Ze voelt de pijn die hij net heeft veroorzaakt nog nakloppen in haar keel, maar ziet ook hoe de waas van blinde woede, waar zijn blik eerder van doordrongen was, mist.
Hij lijkt de lucht op te snuiven en onwillekeurig steekt ook zij haar neus in de lucht. Haar zintuigen worden ontegenzeggelijk versterkt, het aroma wat van hem af wasemt raakt haar met een klap. Ze rook hem al eerder, maar dit is nieuw. Wordt dit veroorzaakt door het zijn van een weerwolf?
Ze probeert woorden te vinden voor de abstracte geuren waar haar hele wezen mee wordt doordrenkt; een zwoele nacht in de lente, een dure houtsoort, gebotteld vers fruit. Het ruikt in ieder geval ontzettend mannelijk en ze is direct verslaafd.
Ze zet een stap naar hem toe.
Milou kijkt naar hem op, terwijl ze dicht tegenover elkaar staan. Mate. Haar hart zingt het woord uit.
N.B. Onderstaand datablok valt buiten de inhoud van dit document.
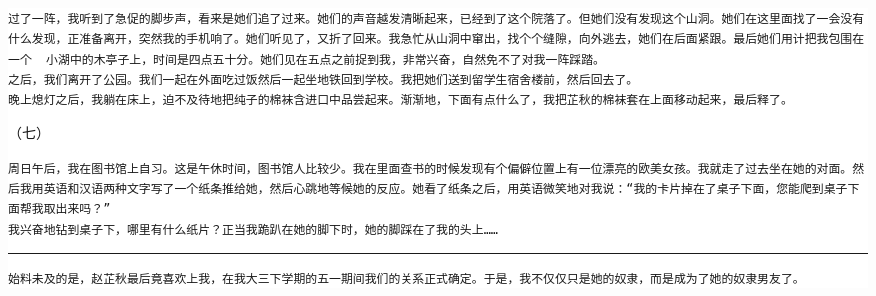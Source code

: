     过了一阵，我听到了急促的脚步声，看来是她们追了过来。她们的声音越发清晰起来，已经到了这个院落了。但她们没有发现这个山洞。她们在这里面找了一会没有什么发现，正准备离开，突然我的手机响了。她们听见了，又折了回来。我急忙从山洞中窜出，找个个缝隙，向外逃去，她们在后面紧跟。最后她们用计把我包围在一个  小湖中的木亭子上，时间是四点五十分。她们见在五点之前捉到我，非常兴奋，自然免不了对我一阵踩踏。
    之后，我们离开了公园。我们一起在外面吃过饭然后一起坐地铁回到学校。我把她们送到留学生宿舍楼前，然后回去了。
    晚上熄灯之后，我躺在床上，迫不及待地把纯子的棉袜含进口中品尝起来。渐渐地，下面有点什么了，我把芷秋的棉袜套在上面移动起来，最后释了。

（七）

    周日午后，我在图书馆上自习。这是午休时间，图书馆人比较少。我在里面查书的时候发现有个偏僻位置上有一位漂亮的欧美女孩。我就走了过去坐在她的对面。然后我用英语和汉语两种文字写了一个纸条推给她，然后心跳地等候她的反应。她看了纸条之后，用英语微笑地对我说：“我的卡片掉在了桌子下面，您能爬到桌子下面帮我取出来吗？”
    我兴奋地钻到桌子下，哪里有什么纸片？正当我跪趴在她的脚下时，她的脚踩在了我的头上……
----------------------------------------------------------------------------------------------------------
    始料未及的是，赵芷秋最后竟喜欢上我，在我大三下学期的五一期间我们的关系正式确定。于是，我不仅仅只是她的奴隶，而是成为了她的奴隶男友了。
"Mate," zegt ook hij. Zijn stem is diep en prachtig. Zijn blauwe ogen staren in de hare en zij kan haar blik niet afwenden, zelfs als ze het zou willen.
Zij wist al dat ze zielsverwanten zijn, maar ze ervaren het nu allebei met de zintuigen van een weerwolf. Het gevoel is overweldigend en geweldig.
"Ja," zegt Milou eenvoudig en ze pakt zijn hand. Het veroorzaakt weer een schok. Fijne tintelingen schieten door haar heen. Het is een sensatie waar zij graag aan wil wennen.
Winston sluit zijn ogen en pakt ook haar andere hand, trekt haar dichter tegen zich aan. Het wordt haar bijna teveel.
Hij fluistert: "Het zal me nooit meer gebeuren, dat beloof ik je."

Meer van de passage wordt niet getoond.